Effect of mannitol, nimodipine, and indomethacin singly or in combination on cerebral ischemia in rats.

Abstract
The effects of mannitol, nimodipine, and indomethacin on ischemic neuronal injury were examined in 45 rats divided equally into nine groups subjected to 10 minutes of forebrain ischemia. Of two control groups, one received maintenance fluids while the other received a normal saline bolus. In the remaining seven groups, mannitol, nimodipine, and indomethacin were administered singly or in combination 5 minutes before forebrain ischemia. Seven days after ischemia, the brains were perfusion-fixed, sectioned coronally into 2.8-mm slices, and stained with hematoxylin and eosin. Ischemic neurons were directly counted on predetermined regions of standardized serial sections. Considerable amelioration of ischemic injury (ischemic neurons/total neurons) was observed with mannitol (ischemic injury, 7 +/- 5% in the hippocampal CA1/CA2 sectors and 28 +/- 17% in the CA3 sector).

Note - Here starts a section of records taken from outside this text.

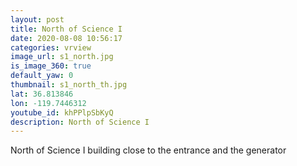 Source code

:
 ```yaml
---
layout: post
title: North of Science I
date: 2020-08-08 10:56:17
categories: vrview
image_url: s1_north.jpg
is_image_360: true
default_yaw: 0
thumbnail: s1_north_th.jpg
lat: 36.813846
lon: -119.7446312
youtube_id: khPPlpSbKyQ
description: North of Science I
---
```

North of Science I building close to the entrance and the generator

This is in contrast to control values of 64 +/- 11% and 80 +/- 6%, respectively, and those obtained in the normal saline group of 70 +/- 10% and 59 +/- 13%, respectively. The beneficial effect with nimodipine reached significance in only the hippocampal CA3 sector (ischemic injury, 35 +/- 21%). Indomethacin showed no significant benefit. Combining the agents resulted in significantly reduced neuronal injury compared with control groups, although the effect was not greater than that achieved with mannitol alone. The degree of ischemic injury was least when all three agents were used in combination (ischemic injury, 12 +/- 12% in the hippocampal CA1/CA2 sectors and 4 +/- 4% in the CA3 sector). Our data support the concept that successfully blocking the ischemic cascade with a single, diversely acting agent or multiple agents will evoke the best beneficial response.